» What you have to do: A single number is the answer: the count of lines in these records with "Interface" in them.

» Provided material:
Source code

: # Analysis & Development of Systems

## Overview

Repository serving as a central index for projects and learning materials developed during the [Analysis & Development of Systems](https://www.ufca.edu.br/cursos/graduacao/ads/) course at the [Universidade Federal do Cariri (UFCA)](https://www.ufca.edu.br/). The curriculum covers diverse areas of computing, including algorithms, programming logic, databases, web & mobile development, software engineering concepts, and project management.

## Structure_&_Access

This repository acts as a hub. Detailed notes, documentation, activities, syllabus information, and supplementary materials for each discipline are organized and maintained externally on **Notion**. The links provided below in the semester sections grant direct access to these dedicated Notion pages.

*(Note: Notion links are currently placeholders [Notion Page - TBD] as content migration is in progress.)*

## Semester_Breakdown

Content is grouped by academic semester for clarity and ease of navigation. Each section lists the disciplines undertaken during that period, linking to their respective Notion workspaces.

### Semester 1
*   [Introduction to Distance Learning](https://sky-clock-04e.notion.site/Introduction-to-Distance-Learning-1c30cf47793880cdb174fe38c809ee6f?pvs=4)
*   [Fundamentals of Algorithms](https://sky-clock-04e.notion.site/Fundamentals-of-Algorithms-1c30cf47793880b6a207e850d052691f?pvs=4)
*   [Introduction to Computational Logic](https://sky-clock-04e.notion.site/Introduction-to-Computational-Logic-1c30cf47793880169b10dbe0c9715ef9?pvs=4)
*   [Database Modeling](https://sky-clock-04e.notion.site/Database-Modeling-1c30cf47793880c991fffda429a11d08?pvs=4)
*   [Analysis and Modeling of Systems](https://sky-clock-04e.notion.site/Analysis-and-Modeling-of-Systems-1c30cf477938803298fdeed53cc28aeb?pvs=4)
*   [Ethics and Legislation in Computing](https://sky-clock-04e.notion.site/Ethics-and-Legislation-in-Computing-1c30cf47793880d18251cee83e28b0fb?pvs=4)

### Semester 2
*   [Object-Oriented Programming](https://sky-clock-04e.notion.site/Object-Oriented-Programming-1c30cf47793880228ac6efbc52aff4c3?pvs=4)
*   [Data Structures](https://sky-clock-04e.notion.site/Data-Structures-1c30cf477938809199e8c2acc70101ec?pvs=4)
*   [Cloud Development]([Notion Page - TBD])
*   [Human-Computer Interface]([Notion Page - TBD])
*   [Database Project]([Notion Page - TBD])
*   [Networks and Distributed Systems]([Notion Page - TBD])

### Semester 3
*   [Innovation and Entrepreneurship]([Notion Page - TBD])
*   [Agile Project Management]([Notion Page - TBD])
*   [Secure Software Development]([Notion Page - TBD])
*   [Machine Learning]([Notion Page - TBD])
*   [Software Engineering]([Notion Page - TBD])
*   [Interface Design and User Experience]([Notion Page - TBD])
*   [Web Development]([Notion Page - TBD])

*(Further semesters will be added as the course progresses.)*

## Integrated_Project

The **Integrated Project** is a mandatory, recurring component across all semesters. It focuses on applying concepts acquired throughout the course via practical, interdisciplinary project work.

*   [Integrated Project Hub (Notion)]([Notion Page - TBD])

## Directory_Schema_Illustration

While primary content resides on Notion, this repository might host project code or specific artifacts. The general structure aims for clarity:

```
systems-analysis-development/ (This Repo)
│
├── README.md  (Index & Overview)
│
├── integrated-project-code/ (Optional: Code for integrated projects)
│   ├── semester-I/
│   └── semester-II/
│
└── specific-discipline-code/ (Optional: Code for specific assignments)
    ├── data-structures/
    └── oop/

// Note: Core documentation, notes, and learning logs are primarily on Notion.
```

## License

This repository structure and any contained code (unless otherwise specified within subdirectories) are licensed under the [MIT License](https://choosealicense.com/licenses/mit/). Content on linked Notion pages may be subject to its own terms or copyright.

» Task response: 2